COLLEY : j'ai alors fait mon devoir de contacter l'Équipe du Service Légal du Béthel à Londres et exprimer en mon nom mon inquiétude du manque de coopération que j'avais eue du commencement à la fin de cette enquête.

POWYS : Sous la pression de la police, les anciens ont fait des excuses et ont été rétrogradés quoique non mis à la porte. Le quartier général de Londres, le Béthel, a refusé de discuter sur ce cas spécifique. Ils ont dit que c'était parce que les aînés devaient respecter la confidentialité des victimes. Mais les victimes ont voulu des réponses. Nous avons de nouveau demandé une interview avec leur porte-parole, Paul Gillies. Quand il a refusé nous lui avons téléphoné, lui a dit que nous enregistrions et nous avons posé une simple question. Dit-on aux anciens d’aller à la police face à des allégations d'abus, oui ou non ?

PAUL GILLIES : (conversation téléphonique) les directives pour les anciens est : si vous obtenez une allégation simple d'un enfant ou si l'abus vient à vos oreilles, téléphonez à ce bureau.

POWYS : Pourquoi téléphonez à ce bureau ? Pourquoi ne pas téléphoner à votre commissariat de police local ?

GILLIES : Bien, vous voyez que la première chose est que nous devons nous assurer de la protection de l'enfant, qui est notre première priorité.

POWYS : Est-ce la protection de l'enfant qui vous intéresse, n'est pas la protection de l'église qui vient directement à votre esprit ?

GILLIES : C'est la protection de l'enfant. Nous avons une politique de protection des enfants.

POWYS : Cela a été une longue conversation et nous avons demandé s'il serait préparé pour répondre aux mêmes questions devant les Caméras. Il a refusé. Donc nous sommes retournés en Amérique et à une assemblée de district des Témoins de Jéhovah à Tulsa.

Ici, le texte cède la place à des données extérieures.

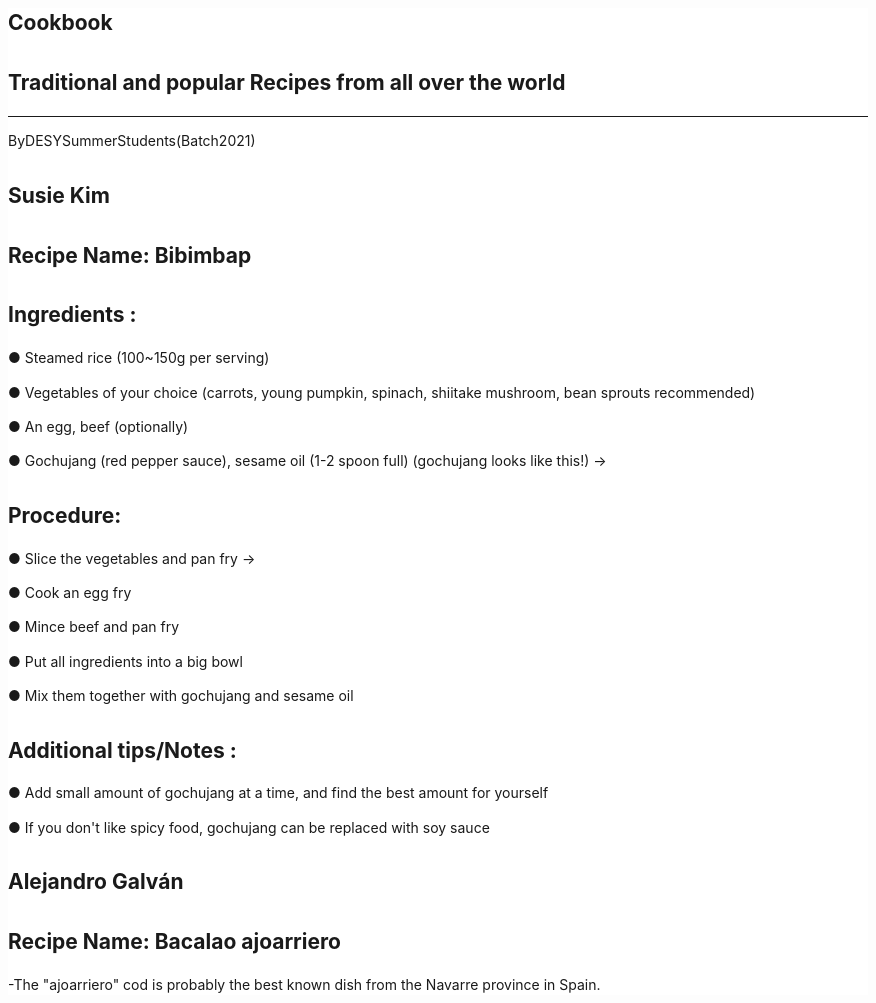 

## Cookbook

## Traditional and popular Recipes from all over the world

___

ByDESYSummerStudents(Batch2021)

## Susie Kim

## Recipe Name: Bibimbap



## Ingredients :

● Steamed rice (100~150g per serving)

● Vegetables of your choice (carrots, young pumpkin, spinach, shiitake mushroom, bean sprouts recommended)

● An egg, beef (optionally)

● Gochujang (red pepper sauce), sesame oil (1-2 spoon full) (gochujang looks like this!) →



## Procedure:

● Slice the vegetables and pan fry →

● Cook an egg fry

● Mince beef and pan fry

● Put all ingredients into a big bowl

● Mix them together with gochujang and sesame oil

## Additional tips/Notes :



● Add small amount of gochujang at a time, and find the best amount for yourself

● If you don't like spicy food, gochujang can be replaced with soy sauce

## Alejandro Galván

## Recipe Name: Bacalao ajoarriero

-The "ajoarriero" cod is probably the best known dish from the Navarre province in Spain.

On nous avait dit que nous trouverions un membre du Collège Central à cet endroit. Ted Jaracz est un des hommes responsables de la politique de protection des enfants de l'église. Pendant plus de deux mois nous leur avons demandé un interview. Nous voulions des réponses à quelques questions simples. Pourquoi tiennent-ils une base de données secrètes de Pédophiles soupçonnées ? Pourquoi ils n'annoncent pas toutes les allégations d'abus à la police ? Pourquoi renvoient-ils les Enfants dans les bras de leur abuseurs ? Ils ont refusé de nous parler. Mais ici enfin nous avions notre chance. M. Jaracz, parlez-moi de la base de données. Comment justifiez-vous de tenir une liste des gens, des hommes qui dans plusieurs affaires ont avoué leur pédophilie, mais vous ne les avez pas dénoncés à l'autorité. Quelle justification avez-vous pour tenir cette liste ?

JARACZ : Vous savez, vous êtes de la Grande-Bretagne. Vous avez une loi de vie privée. Vous avez une directive de l’Union européenne. Que vous observez, n'est-ce pas ?

POWYS : Ainsi quand des allégations d'abus sont faites, c’est bien de les garder secrètes ?

JARACZ : Je pense que l'on vous a répondu. On a répondu à cette question strictement à votre satisfaction.

POWYS : Pouvez-vous y répondre maintenant ?

JARACZ : Je ne vais pas me répéter. Je vous dirai juste exactement et vous le verrez par écrit. Tout est écrit. Vous savez que la Bible dit "n’allez pas au-delà des choses qui sont écrites." Nous n'allons pas au-delà des choses qui sont écrites.

POWYS : Et c'était cela. Sans doute aucune arrière pensée. Juste une croyance simpliste que Jéhovah s’en chargera, une croyance pour laquelle d'autres, plus jeunes et plus vulnérables, continuent à payer le prix.

BOWEN : Ils vivent dans le démenti, le démenti de ce qu'arrive à leurs enfants et ce n'est pas une question... Vous voyez s'ils acceptaient cela, alors ils accepteraient qu'il y ait un problème. Ainsi plutôt qu'admettre qu'il y ait un problème, ils laisseront juste des enfants continuer et continuer à être agressés sans rien faire du tout.